Read through the entries below and copy each line where "Default" turns up.

(Extracted data Opens)

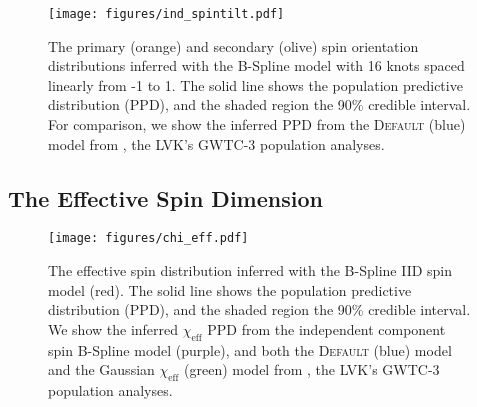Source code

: \begin{figure}[ht]
    \begin{centering}
        \texttt{[image: figures/ind\_spintilt.pdf]}
        \caption{The primary (orange) and secondary (olive) spin orientation distributions inferred with the B-Spline model with 16 knots spaced linearly from -1 to 1. The solid line shows the population predictive distribution (PPD), and the shaded region the 90\% credible interval. 
        For comparison, we show the inferred PPD from the \textsc{Default} (blue) model from \citet{o3b_astro_dist}, the LVK's GWTC-3 population analyses.}
        \label{fig:ind_spintilt_dist}
    \end{centering}
\end{figure}

\subsection{The Effective Spin Dimension}

\begin{figure}[ht]
    \begin{centering}
        \texttt{[image: figures/chi\_eff.pdf]}
        \caption{The effective spin distribution inferred with the B-Spline IID spin model (red). The solid line shows the population predictive distribution (PPD), and the shaded region the 90\% credible interval. We show the inferred $\chi_\mathrm{eff}$ 
        PPD from the independent component spin B-Spline model (purple), and both the \textsc{Default} (blue) model and the 
        Gaussian $\chi_\mathrm{eff}$ (green) model from \citet{o3b_astro_dist}, the LVK's GWTC-3 population analyses.}
        \label{fig:chieff_dist}
    \end{centering}
\end{figure}

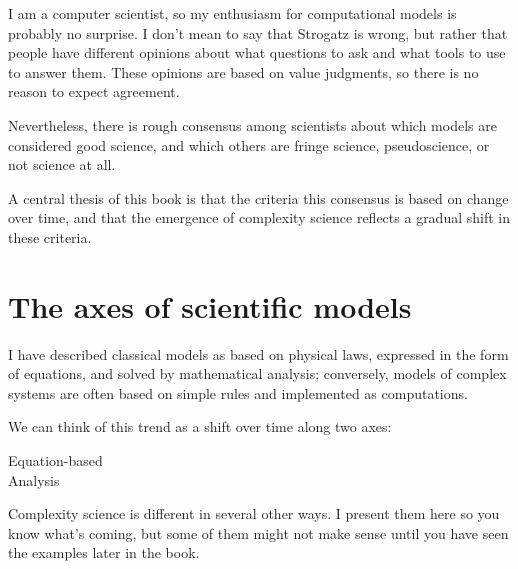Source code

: \documentclass[12pt]{book}
\theoremstyle{exercise}
\newcommand{\myrightarrow}{\ensuremath \rightarrow}
\begin{document}
I am a computer scientist, so my enthusiasm for computational models
is probably no surprise.  I don't mean to say that Strogatz is wrong,
but rather that people have different opinions about what questions to
ask and what tools to use to answer them.  These opinions are based
on value judgments, so there is no reason to expect agreement.


Nevertheless, there is rough consensus among scientists
about which models are considered good science, and which others
are fringe science, pseudoscience, or not science at all.


A central thesis of this book is that the
criteria this consensus is based on change over time, and that
the emergence of complexity science reflects a gradual shift in
these criteria.


\section{The axes of scientific models}

I have described classical models as based on physical laws, expressed
in the form of equations, and solved by mathematical analysis;
conversely, models of complex systems are often based on simple
rules and implemented as computations.


We can think of this trend as a shift over time along two axes:

\begin{description}

\item[Equation-based \myrightarrow~simulation-based] \quad

\item[Analysis \myrightarrow~computation] \quad

\end{description}

Complexity science is different in several other ways.  I present them
here so you know what's coming, but some of them might not make sense
until you have seen the examples later in the book.
\end{document}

(Extracted data Closes)

→ **Task answer**:
        For comparison, we show the inferred PPD from the \textsc{Default} (blue) model from \citet{o3b_astro_dist}, the LVK's GWTC-3 population analyses.}
        PPD from the independent component spin B-Spline model (purple), and both the \textsc{Default} (blue) model and the 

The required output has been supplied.